(TRY IT):
Please output, exactly and without pictures, the lines from the opening of the listing below through the line containing "- **Users**: Upload", both included.

(TASK DATA):
- Opening Delimiter -
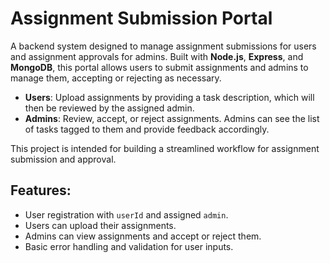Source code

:# Assignment Submission Portal

A backend system designed to manage assignment submissions for users and assignment approvals for admins. Built with **Node.js**, **Express**, and **MongoDB**, this portal allows users to submit assignments and admins to manage them, accepting or rejecting as necessary.

- **Users**: Upload assignments by providing a task description, which will then be reviewed by the assigned admin.
- **Admins**: Review, accept, or reject assignments. Admins can see the list of tasks tagged to them and provide feedback accordingly.

This project is intended for building a streamlined workflow for assignment submission and approval.

## Features:

- User registration with `userId` and assigned `admin`.
- Users can upload their assignments.
- Admins can view assignments and accept or reject them.
- Basic error handling and validation for user inputs.
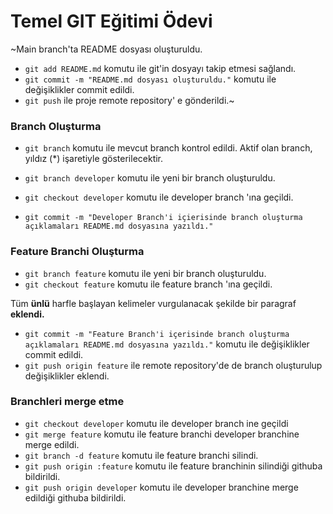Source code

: # Temel GIT Eğitimi Ödevi 
~Main branch'ta README dosyası oluşturuldu.
- `git add README.md` komutu ile git'in dosyayı takip etmesi sağlandı.
- `git commit -m "README.md dosyası oluşturuldu."` komutu ile değişiklikler commit edildi.
- `git push` ile proje remote repository' e gönderildi.~

### Branch Oluşturma
- `git branch` komutu ile mevcut branch kontrol edildi.
Aktif olan branch, yıldız (*) işaretiyle gösterilecektir.

- `git branch developer` komutu ile yeni bir branch oluşturuldu.
- `git checkout developer` komutu ile developer branch 'ına geçildi.
- `git commit -m "Developer Branch'i içierisinde branch oluşturma açıklamaları README.md dosyasına yazıldı."`

### Feature Branchi Oluşturma

- `git branch feature` komutu ile yeni bir branch oluşturuldu.
- `git checkout feature` komutu ile feature branch 'ına geçildi.

Tüm **ünlü** harfle başlayan kelimeler vurgulanacak şekilde bir paragraf **eklendi.**

- `git commit -m "Feature Branch'i içerisinde branch oluşturma açıklamaları README.md dosyasına yazıldı."` komutu ile değişiklikler commit edildi.
- `git push origin feature` ile remote repository'de de branch oluşturulup değişiklikler eklendi.

### Branchleri merge etme
- `git checkout developer` komutu ile developer branch ine geçildi 
- `git merge feature` komutu ile feature branchi developer branchine merge edildi.
- `git branch -d feature` komutu ile feature branchi silindi.
- `git push origin :feature` komutu ile feature branchinin silindiği githuba bildirildi.
- `git push origin developer` komutu ile developer branchine merge edildiği githuba bildirildi.
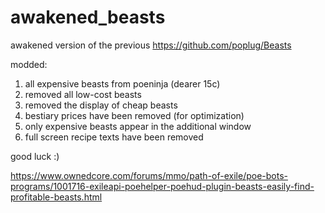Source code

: # awakened_beasts
awakened version of the previous https://github.com/poplug/Beasts

modded:
1. all expensive beasts from poeninja (dearer 15c)
2. removed all low-cost beasts
3. removed the display of cheap beasts
4. bestiary prices have been removed (for optimization)
5. only expensive beasts appear in the additional window
6. full screen recipe texts have been removed

good luck :)

https://www.ownedcore.com/forums/mmo/path-of-exile/poe-bots-programs/1001716-exileapi-poehelper-poehud-plugin-beasts-easily-find-profitable-beasts.html
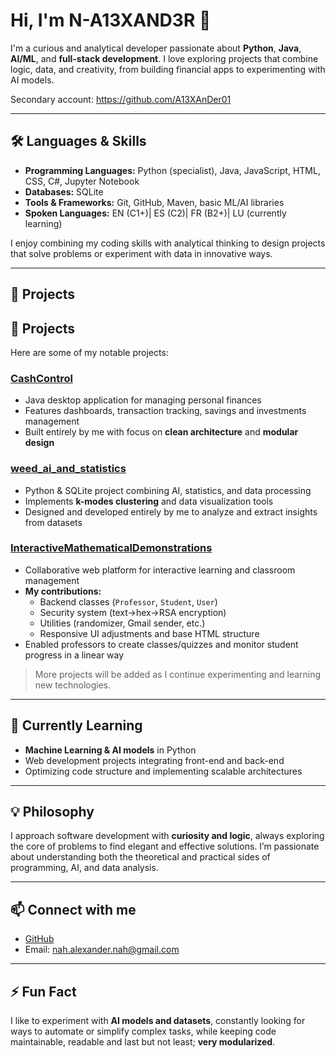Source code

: # Hi, I'm N-A13XAND3R 👋

I'm a curious and analytical developer passionate about **Python**, **Java**, **AI/ML**, and **full-stack development**. I love exploring projects that combine logic, data, and creativity, from building financial apps to experimenting with AI models.  

Secondary account: https://github.com/A13XAnDer01

---

## 🛠 Languages & Skills

- **Programming Languages:** Python (specialist), Java, JavaScript, HTML, CSS, C#, Jupyter Notebook  
- **Databases:** SQLite  
- **Tools & Frameworks:** Git, GitHub, Maven, basic ML/AI libraries  
- **Spoken Languages:** EN (C1+)| ES (C2)| FR (B2+)| LU (currently learning) 

I enjoy combining my coding skills with analytical thinking to design projects that solve problems or experiment with data in innovative ways.  

---

## 🚀 Projects

## 🚀 Projects  

Here are some of my notable projects:  

### [CashControl](https://github.com/N-A13XAND3R/CashControl)  
- Java desktop application for managing personal finances  
- Features dashboards, transaction tracking, savings and investments management  
- Built entirely by me with focus on **clean architecture** and **modular design**  

### [weed_ai_and_statistics](https://github.com/N-A13XAND3R/weed_ai_and_statistics)  
- Python & SQLite project combining AI, statistics, and data processing  
- Implements **k-modes clustering** and data visualization tools  
- Designed and developed entirely by me to analyze and extract insights from datasets  

### [InteractiveMathematicalDemonstrations](https://github.com/N-A13XAND3R/InteractiveMathematicalDemonstrations)  
- Collaborative web platform for interactive learning and classroom management  
- **My contributions:**  
  - Backend classes (`Professor`, `Student`, `User`)  
  - Security system (text→hex→RSA encryption)  
  - Utilities (randomizer, Gmail sender, etc.)  
  - Responsive UI adjustments and base HTML structure  
- Enabled professors to create classes/quizzes and monitor student progress in a linear way  

> More projects will be added as I continue experimenting and learning new technologies.  

---

## 🌱 Currently Learning
- **Machine Learning & AI models** in Python  
- Web development projects integrating front-end and back-end  
- Optimizing code structure and implementing scalable architectures  

---

## 💡 Philosophy
I approach software development with **curiosity and logic**, always exploring the core of problems to find elegant and effective solutions. I’m passionate about understanding both the theoretical and practical sides of programming, AI, and data analysis.  

---

## 📫 Connect with me
- [GitHub](https://github.com/N-A13XAND3R)  
- Email: nah.alexander.nah@gmail.com  

---

## ⚡ Fun Fact
I like to experiment with **AI models and datasets**, constantly looking for ways to automate or simplify complex tasks, while keeping code maintainable, readable and last but not least; **very modularized**.

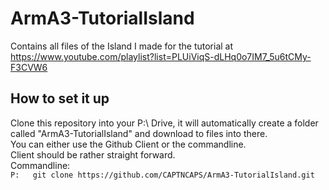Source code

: # ArmA3-TutorialIsland
Contains all files of the Island I made for the tutorial at https://www.youtube.com/playlist?list=PLUiViqS-dLHq0o7IM7_5u6tCMy-F3CVW6 

## How to set it up
Clone this repository into your P:\ Drive, it will automatically create a folder called "ArmA3-TutorialIsland" and download to files into there.  
You can either use the Github Client or the commandline.  
Client should be rather straight forward.  
Commandline:  
`P:  
git clone https://github.com/CAPTNCAPS/ArmA3-TutorialIsland.git`

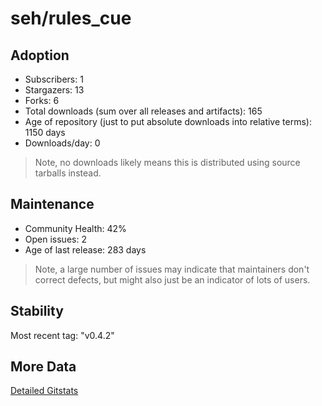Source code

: # seh/rules_cue

## Adoption

- Subscribers: 1
- Stargazers: 13
- Forks: 6
- Total downloads (sum over all releases and artifacts): 165
- Age of repository (just to put absolute downloads into relative terms): 1150 days
- Downloads/day: 0

> Note, no downloads likely means this is distributed using source tarballs instead.

## Maintenance

- Community Health: 42%
- Open issues: 2
- Age of last release: 283 days

> Note, a large number of issues may indicate that maintainers don't correct defects, but might also
> just be an indicator of lots of users.

## Stability

Most recent tag: "v0.4.2"

## More Data

[Detailed Gitstats](/bazel-catalog/gitstats/seh/rules_cue)

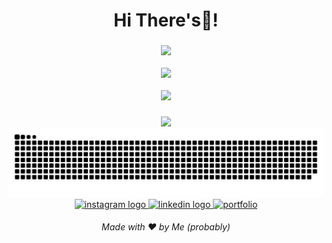 <h1 align="center">Hi There's👋!</h1>

###

<div align="center">
<!--   <img src="https://github-readme-stats.vercel.app/api?username=gilangfatahilah&show_icons=true&rank_icon=github&theme=react&include_all_commits=true&count_private=true" height="150" alt="stats graph"  />  -->
  
<img src="https://github-readme-stats.vercel.app/api?username=gilangfatahilah&theme=tokyonight&show_icons=true&rank_icon=github&hide_border=false&count_private=true" /> <br>
<br>
<img src="https://github-readme-streak-stats.herokuapp.com/?user=gilangfatahilah&theme=tokyonight&hide_border=false" /> <br>
<br>
<img src="https://github-readme-stats.vercel.app/api/top-langs/?username=gilangfatahilah&theme=tokyonight&show_icons=true&hide_border=false&layout=compact" width="35%"/>
</div>

###

<div align="center">
  <img height="150" src="https://media.giphy.com/media/CRWdhM1XgJ7Pi/giphy.gif"  />
  <br>
  <img alt="snake eating my contributions" src="https://raw.githubusercontent.com/gilangfatahilah/gilangfatahilah/output/github-contribution-grid-snake.svg" />
  <br>
</div>

<div align="center">
  <a href="https://instagram.com/gilanqf" target="_blank">
    <img src="https://img.shields.io/static/v1?message=Instagram&logo=instagram&label=&color=E4405F&logoColor=white&labelColor=&style=for-the-badge" height="30" alt="instagram logo"  />
  </a>
  <a href="https://www.linkedin.com/in/gilang-fatahilah/" target="_blank">
    <img src="https://img.shields.io/static/v1?message=LinkedIn&logo=linkedin&label=&color=0077B5&logoColor=white&labelColor=&style=for-the-badge" height="30" alt="linkedin logo"  />
  </a>
   <a href="https://drive.google.com/drive/folders/1-IkCWCs2Bhw54-9UxArS3MAe4yQb6bJp?usp=drive_link" target="_blank">
    <img src="https://img.shields.io/badge/Portfolio-565f89?style=for-the-badge&logo=About.me&logoColor=white" height="30" alt="portfolio"  />
  </a>
</div>


<h6 align="center">Made with ❤️ by Me (probably)</h6>

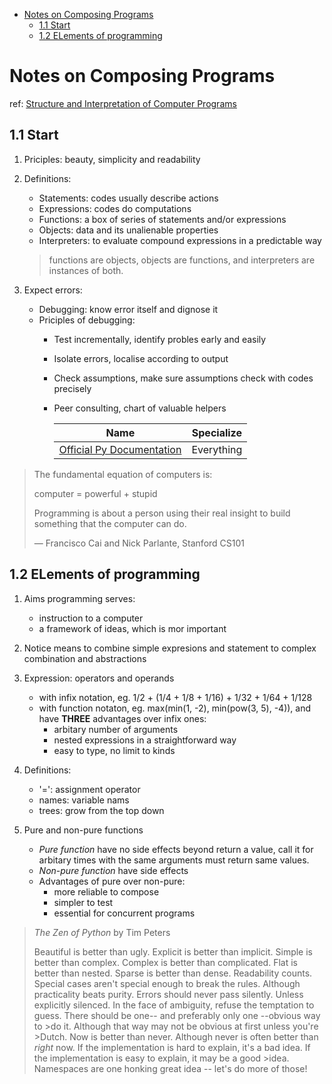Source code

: <!-- TOC -->

- [Notes on Composing Programs](#notes-on-composing-programs)
    - [1.1 Start](#11-start)
    - [1.2 ELements of programming](#12-elements-of-programming)

<!-- /TOC -->

# Notes on Composing Programs

ref: [Structure and Interpretation of Computer Programs][ref1]

<!-- link -->
[ref1]:http://mitpress.mit.edu/sicp

## 1.1 Start

1. Priciples: beauty, simplicity and readability

2. Definitions:
    - Statements: codes usually describe actions
    - Expressions: codes do computations
    - Functions: a box of series of statements and/or expressions
    - Objects: data and its unalienable properties
    - Interpreters: to evaluate compound expressions in a predictable way

    >functions are objects, objects are functions, and interpreters are instances of both.

3. Expect errors:
    - Debugging: know error itself and dignose it
    - Priciples of debugging:
        - Test incrementally, identify probles early and easily
        - Isolate errors, localise according to output
        - Check assumptions, make sure assumptions check with codes precisely
        - Peer consulting, chart of valuable helpers

            Name|Specialize
            ---|---
            [Official Py Documentation][st1]|Everything

>The fundamental equation of computers is:
>
>computer = powerful + stupid
>
>Programming is about a person using their real insight to build something that the computer can do.
>
>— Francisco Cai and Nick Parlante, Stanford CS101

<!-- links -->
[st1]:https://docs.python.org/3/index.html

## 1.2 ELements of programming

1. Aims programming serves:
    - instruction to a computer
    - a framework of ideas, which is mor important

1. Notice means to combine simple expresions and statement to complex combination and abstractions

1. Expression: operators and operands
    - with infix notation, eg. 1/2 + (1/4 + 1/8 + 1/16) + 1/32 + 1/64 + 1/128
    - with function notaton, eg. max(min(1, -2), min(pow(3, 5), -4)), and have __THREE__ advantages over infix ones:
        - arbitary number of arguments
        - nested expressions in a straightforward way
        - easy to type, no limit to kinds

1. Definitions:
    - '=': assignment operator
    - names: variable nams
    - trees: grow from the top down

1. Pure and non-pure functions
    - _Pure function_ have no side effects beyond return a value, call it for arbitary times with the same arguments must return same values.
    - _Non-pure function_ have side effects
    - Advantages of pure over non-pure:
        - more reliable to compose
        - simpler to test
        - essential for concurrent programs

>_The Zen of Python_ by Tim Peters
>
>Beautiful is better than ugly.
>Explicit is better than implicit.
>Simple is better than complex.
>Complex is better than complicated.
>Flat is better than nested.
>Sparse is better than dense.
>Readability counts.
>Special cases aren't special enough to break the rules.
>Although practicality beats purity.
>Errors should never pass silently.
>Unless explicitly silenced.
>In the face of ambiguity, refuse the temptation to guess.
>There should be one-- and preferably only one --obvious way to >do it.
>Although that way may not be obvious at first unless you're >Dutch.
>Now is better than never.
>Although never is often better than *right* now.
>If the implementation is hard to explain, it's a bad idea.
>If the implementation is easy to explain, it may be a good >idea.
>Namespaces are one honking great idea -- let's do more of those!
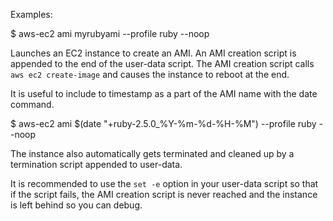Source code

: Examples:

  $ aws-ec2 ami myrubyami --profile ruby --noop

Launches an EC2 instance to create an AMI.  An AMI creation script is appended to the end of the user-data script. The AMI creation script calls `aws ec2 create-image` and causes the instance to reboot at the end.

It is useful to include to timestamp as a part of the AMI name with the date command.

  $ aws-ec2 ami $(date "+ruby-2.5.0_%Y-%m-%d-%H-%M") --profile ruby --noop

The instance also automatically gets terminated and cleaned up by a termination script appended to user-data.

It is recommended to use the `set -e` option in your user-data script so that if the script fails, the AMI creation script is never reached and the instance is left behind so you can debug.
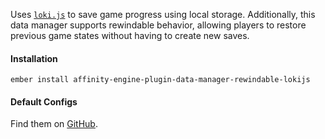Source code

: Uses [`loki.js`](http://lokijs.org/) to save game progress using local storage. Additionally, this data manager supports rewindable behavior, allowing players to restore previous game states without having to create new saves.

#### Installation

`ember install affinity-engine-plugin-data-manager-rewindable-lokijs`

#### Default Configs

Find them on [GitHub](https://github.com/affinity-engine/affinity-engine-plugin-data-manager-rewindable-lokijs/blob/master/addon/affinity-engine/configs/data-manager-rewindable-lokijs.js).
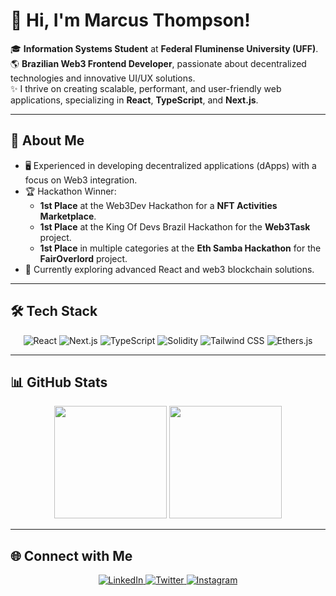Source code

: # 👋 Hi, I'm Marcus Thompson!

🎓 **Information Systems Student** at **Federal Fluminense University (UFF)**.  
🌎 **Brazilian Web3 Frontend Developer**, passionate about decentralized technologies and innovative UI/UX solutions.  
✨ I thrive on creating scalable, performant, and user-friendly web applications, specializing in **React**, **TypeScript**, and **Next.js**.

---

## 🚀 About Me
- 🖥️ Experienced in developing decentralized applications (dApps) with a focus on Web3 integration.
- 🏆 Hackathon Winner: 
  - **1st Place** at the Web3Dev Hackathon for a **NFT Activities Marketplace**.
  - **1st Place** at the King Of Devs Brazil Hackathon for the **Web3Task** project.
  - **1st Place** in multiple categories at the **Eth Samba Hackathon** for the **FairOverlord** project.
- 🌱 Currently exploring advanced React and web3 blockchain solutions.

---

## 🛠️ Tech Stack
<div align="center">

![React](https://shields.io/badge/react-black?logo=react&style=for-the-badge)
![Next.js](https://img.shields.io/badge/Next.js-000000?style=for-the-badge&logo=nextdotjs&logoColor=white)
![TypeScript](https://img.shields.io/badge/TypeScript-007ACC?style=for-the-badge&logo=typescript&logoColor=white)
![Solidity](https://img.shields.io/badge/Solidity-e6e6e6?style=for-the-badge&logo=solidity&logoColor=black)
![Tailwind CSS](https://img.shields.io/badge/Tailwind%20CSS-06B6D4?style=for-the-badge&logo=tailwindcss&logoColor=white)
![Ethers.js](https://img.shields.io/badge/Ethers.js-1E1E1E?style=for-the-badge&logo=ethereum&logoColor=white)

</div>

---

## 📊 GitHub Stats
<div align="center">
  <img height="180em" src="https://github-readme-stats.vercel.app/api?username=marcustnova&show_icons=true&theme=dark&include_all_commits=true&count_private=true"/>
  <img height="180em" src="https://github-readme-stats.vercel.app/api/top-langs/?username=marcustnova&layout=compact&langs_count=10&theme=dark"/>
</div>

---

## 🌐 Connect with Me
<div align="center">
  <a href="https://www.linkedin.com/in/marcusthompson/" target="_blank">
    <img src="https://img.shields.io/badge/LinkedIn-%230077B5.svg?style=for-the-badge&logo=linkedin&logoColor=white" alt="LinkedIn">
  </a>
  <a href="https://twitter.com/marcusthompson" target="_blank">
    <img src="https://img.shields.io/badge/Twitter-%231DA1F2.svg?style=for-the-badge&logo=twitter&logoColor=white" alt="Twitter">
  </a>
  <a href="https://instagram.com/marcusthompson" target="_blank">
    <img src="https://img.shields.io/badge/Instagram-%23E4405F.svg?style=for-the-badge&logo=instagram&logoColor=white" alt="Instagram">
  </a>
</div>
- Closing Delimiter -
(REPLY TO THE EXERCISE):
Source code

:# Assignment Submission Portal

A backend system designed to manage assignment submissions for users and assignment approvals for admins. Built with **Node.js**, **Express**, and **MongoDB**, this portal allows users to submit assignments and admins to manage them, accepting or rejecting as necessary.

- **Users**: Upload assignments by providing a task description, which will then be reviewed by the assigned admin.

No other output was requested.